Joel is playing with ordered lists of integers in the following way. He starts out with an ordered list of nonnegative integers. Then, he counts the number of $0$’s, $1$’s, $2$’s, and so on in the list, writing the counts out as a new list. He stops counting when he has counted everything in the previous list. Then he takes the second list and applies the same process to get a third list. He repeats this process indefinitely.

For example, he could start out with the ordered list $(0, 0, 0, 2)$. He counts three $0$’s, zero $1$’s, and one $2$, and then stops counting, so the second list is $(3, 0, 1)$ In the second list, he counts one $0$, one $1$, zero $2$’s, and one $3$, so the third list is $(1, 1, 0, 1)$. Then he counts one $0$ and three $1$’s, so the fourth list is $(1, 3)$. Here are the first few lists he writes down: $(0,0, 0, 2) \longrightarrow (3, 0,1) \longrightarrow (1, 1, 0, 1) \longrightarrow (1, 3) \longrightarrow \cdots$ If instead he started with $(0, 0)$, he would write down: $(0, 0) \longrightarrow (2) \longrightarrow (0, 0, 1) \longrightarrow (2, 1) \longrightarrow \cdots$ If Joel starts out with an arbitrary list of nonnegative integers and then continues this process, there are certain lists $(m, n)$ of length two that he might end up writing an infinite number of times.
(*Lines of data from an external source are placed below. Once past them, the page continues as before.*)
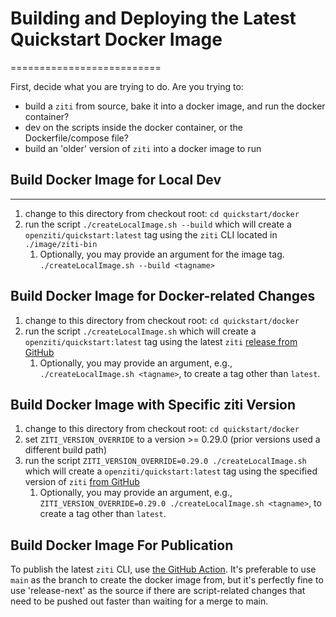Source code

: # Building and Deploying the Latest Quickstart Docker Image

==========================

First, decide what you are trying to do. Are you trying to:

* build a `ziti` from source, bake it into a docker image, and run the docker container?
* dev on the scripts inside the docker container, or the Dockerfile/compose file?
* build an 'older' version of `ziti` into a docker image to run

## Build Docker Image for Local Dev

------------------

1. change to this directory from checkout root: `cd quickstart/docker`
1. run the script `./createLocalImage.sh --build` which will create a `openziti/quickstart:latest` tag
   using the `ziti` CLI located in `./image/ziti-bin`
   1. Optionally, you may provide an argument for the image tag. `./createLocalImage.sh --build <tagname>`

## Build Docker Image for Docker-related Changes

1. change to this directory from checkout root: `cd quickstart/docker`
1. run the script `./createLocalImage.sh` which will create a `openziti/quickstart:latest` tag
   using the latest `ziti` [release from GitHub](https://ztna-core/ztna/releases/latest)
   1. Optionally, you may provide an argument, e.g., `./createLocalImage.sh <tagname>`, to create a tag
      other than `latest`.

## Build Docker Image with Specific ziti Version

1. change to this directory from checkout root: `cd quickstart/docker`
1. set `ZITI_VERSION_OVERRIDE` to a version >= 0.29.0 (prior versions used a different build path)
1. run the script `ZITI_VERSION_OVERRIDE=0.29.0 ./createLocalImage.sh` which will create a `openziti/quickstart:latest` tag
   using the specified version of `ziti` [from GitHub](https://ztna-core/ztna/releases/tag/v0.29.0)
   1. Optionally, you may provide an argument, e.g., `ZITI_VERSION_OVERRIDE=0.29.0 ./createLocalImage.sh <tagname>`, to create a tag
      other than `latest`.

## Build Docker Image For Publication

To publish the latest `ziti` CLI, use [the GitHub Action](https://ztna-core/ztna/actions/workflows/push-quickstart.yml).
It's preferable to use `main` as the branch to create the docker image from, but it's
perfectly fine to use 'release-next' as the source if there are script-related changes that need
to be pushed out faster than waiting for a merge to main.
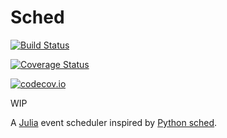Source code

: # Sched

[![Build Status](https://travis-ci.org/scls19fr/Sched.jl.svg?branch=master)](https://travis-ci.org/scls19fr/Sched.jl)

[![Coverage Status](https://coveralls.io/repos/scls19fr/Sched.jl/badge.svg?branch=master&service=github)](https://coveralls.io/github/scls19fr/Sched.jl?branch=master)

[![codecov.io](http://codecov.io/github/scls19fr/Sched.jl/coverage.svg?branch=master)](http://codecov.io/github/scls19fr/Sched.jl?branch=master)


WIP

A [Julia](https://julialang.org/) event scheduler inspired by [Python sched](https://docs.python.org/3/library/sched.html).
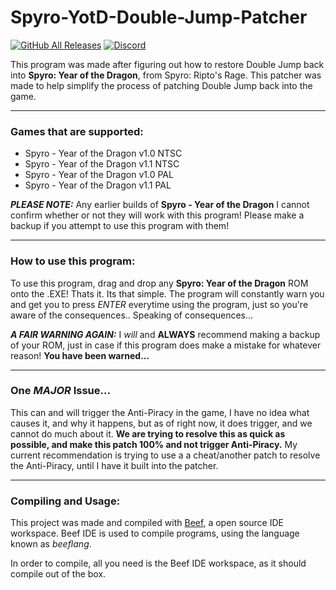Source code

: # Spyro-YotD-Double-Jump-Patcher
[![GitHub All Releases](https://img.shields.io/github/downloads/Cooljackup/Spyro-YotD-Double-Jump-Patcher/total)](https://github.com/Cooljackup/Spyro-YotD-Double-Jump-Patcher/releases) [![Discord](https://img.shields.io/discord/619694339777495056?color=7289DA&label=Mod%20the%20Dragon&logo=discord&logoColor=ffffff)](https://discord.gg/nVwGhN2)

This program was made after figuring out how to restore Double Jump back into **Spyro: Year of the Dragon**, from Spyro: Ripto's Rage. This patcher was made to help simplify the process of patching Double Jump back into the game.

---
### Games that are supported:
* Spyro - Year of the Dragon v1.0 NTSC
* Spyro - Year of the Dragon v1.1 NTSC
* Spyro - Year of the Dragon v1.0 PAL
* Spyro - Year of the Dragon v1.1 PAL

***PLEASE NOTE:*** Any earlier builds of **Spyro - Year of the Dragon** I cannot confirm whether or not they will work with this program! Please make a backup if you attempt to use this program with them!

---
### How to use this program:
To use this program, drag and drop any **Spyro: Year of the Dragon** ROM onto the .EXE! Thats it. Its that simple.
The program will constantly warn you and get you to press *ENTER* everytime using the program, just so you're aware of the consequences.. Speaking of consequences...

***A FAIR WARNING AGAIN:***
I *will* and **ALWAYS** recommend making a backup of your ROM, just in case if this program does make a mistake for whatever reason!
**You have been warned...**

---
### One *MAJOR* Issue... 
This can and will trigger the Anti-Piracy in the game, I have no idea what causes it, and why it happens, but as of right now, it does trigger, and we cannot do much about it. **We are trying to resolve this as quick as possible, and make this patch 100% and not trigger Anti-Piracy.** My current recommendation is trying to use a a cheat/another patch to resolve the Anti-Piracy, until I have it built into the patcher.

---
### Compiling and Usage:
This project was made and compiled with [Beef](https://github.com/beefytech/Beef), a open source IDE workspace.
Beef IDE is used to compile programs, using the language known as *beeflang*.

In order to compile, all you need is the Beef IDE workspace, as it should compile out of the box.
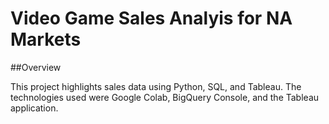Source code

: # Video Game Sales Analyis for NA Markets

##Overview

This project highlights sales data using Python, SQL, and Tableau. The technologies used were Google Colab, BigQuery Console, and the Tableau application. 
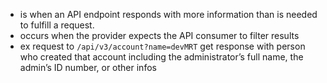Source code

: - is when an API endpoint responds with more information than is needed to fulfill a request.
- occurs when the provider expects the API consumer to filter results
- ex request to `/api/v3/account?name=devMRT` get response with person who created that account including the administrator’s full name, the admin’s ID number, or other infos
Find all such pairs $(m, n)$.

## Solution

Answer: All pairs of $(m, n)$ work.

Proof: First, note that $(2, 2)$ repeats forever: $$(2, 2)\to (0, 0, 2)\to (0, 0, 1)\to (2, 1)\to (0, 1, 1)\to (1,2)\to (0, 1, 1)\qquad (1)$$ Now suppose we have $m\ne n$. Let $M =\max(m, n)$ We get $$(m, n)\to (0, 0, \dots, 0, 1, 0, \dots, 0, 1)\to (M-1, 2)\to \cdots \to (M-2, 2) \to \cdots \to (2, 2)\qquad (2)$$ Otherwise, $m=n$. If $n > 1$ then $$(n, n)\to (0, 0, \dots, 0, 2)\to (n, 0, 1)\to (1, 1, 0, \dots, 0, 1)\to (n-2, 3)$$ If $n=5$ we get $$(3,3)\to (1,3) \to \text{Apply (2)} \to (2, 2)$$ Otherwise we get $$(n-2, 3)\to\text{Apply (2)} \to (2, 2)$$ Our final case is if $n = 1$. Then we have $$(1, 1)\to (0, 2)\to (0, 0, 1)$$ which we know repeats from $(1)$.

Therefore, for all $(m, n)$ it will repeat forever.